The causality measure of partial mutual information from mixed embedding (PMIME) revisited

Chaos. 2024 Mar 1;34(3):033113. doi: 10.1063/5.0189056.

Abstract

The measure of partial mutual information from mixed embedding (PMIME) is an information theory-based measure to accurately identify the direct and directional coupling, termed Granger causality or simply causality, between the observed variables or subsystems of a high-dimensional dynamical and complex system, without any a priori assumptions about the nature of the coupling relationship. In its core, it is a forward selection procedure that aims to iteratively identify the lag-dependence structure of a given observed variable (response) to all the other observed variables (candidate drivers). This model-free approach is capable of detecting nonlinear interactions, abundantly present in real-world complex systems, and it was shown to perform well on multivariate time series of moderately high dimension. However, the PMIME presents some inefficiencies in its performance mainly when applied on strongly stochastic (linear or nonlinear) systems as it may falsely detect non-existent relationships. Moreover, and by construction, the measure cannot extract purely synergetic relationships present in a system. In the current work, the issue of false detections is addressed by introducing an improved resampling significance test and a procedure of rechecking the identified drivers (backward revision). Regarding the inability to detect synergetic relationships, the PMIME is further enhanced by checking pairs as candidate drivers for the response variable after having considered all drivers individually.

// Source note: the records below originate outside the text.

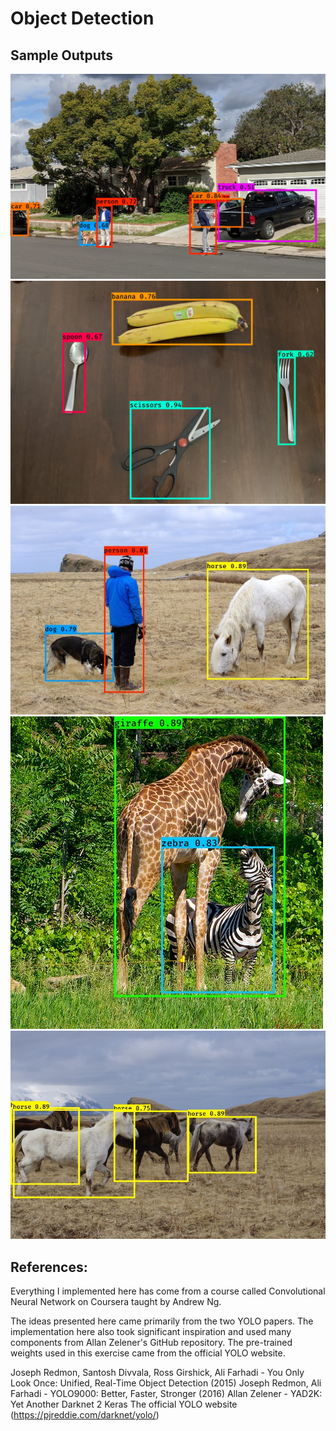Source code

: # Object Detection

## Sample Outputs
<img src="Output images/ms2.jpg">
<img src="Output images/ob1.jpg">
<img src="Output images/person.jpg">
<img src="Output images/giraffe.jpg">
<img src="Output images/horses.jpg">




## References: 
Everything I implemented here has come from a course called Convolutional Neural Network on Coursera taught by Andrew Ng. 

The ideas presented here came primarily from the two YOLO papers. The implementation here also took significant inspiration and used many components from Allan Zelener's GitHub repository. The pre-trained weights used in this exercise came from the official YOLO website.

Joseph Redmon, Santosh Divvala, Ross Girshick, Ali Farhadi - You Only Look Once: Unified, Real-Time Object Detection (2015)
Joseph Redmon, Ali Farhadi - YOLO9000: Better, Faster, Stronger (2016)
Allan Zelener - YAD2K: Yet Another Darknet 2 Keras
The official YOLO website (https://pjreddie.com/darknet/yolo/)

The effects of these modifications are investigated in a systematic simulation study on properly designed systems involving strong stochasticity, regressor terms with synergetic effects, and a system dimension ranging from 3 to 30. The overall results of the simulations indicate that these modifications indeed improve the performance of PMIME and alleviate to a significant degree the issues of the original algorithm. Guidelines for balancing between accuracy and computational efficiency are also given, particularly relevant for real-world applications. Finally, the measure performance is investigated in the study of futures of various government bonds and stock market indices in the period around COVID-19 pandemic.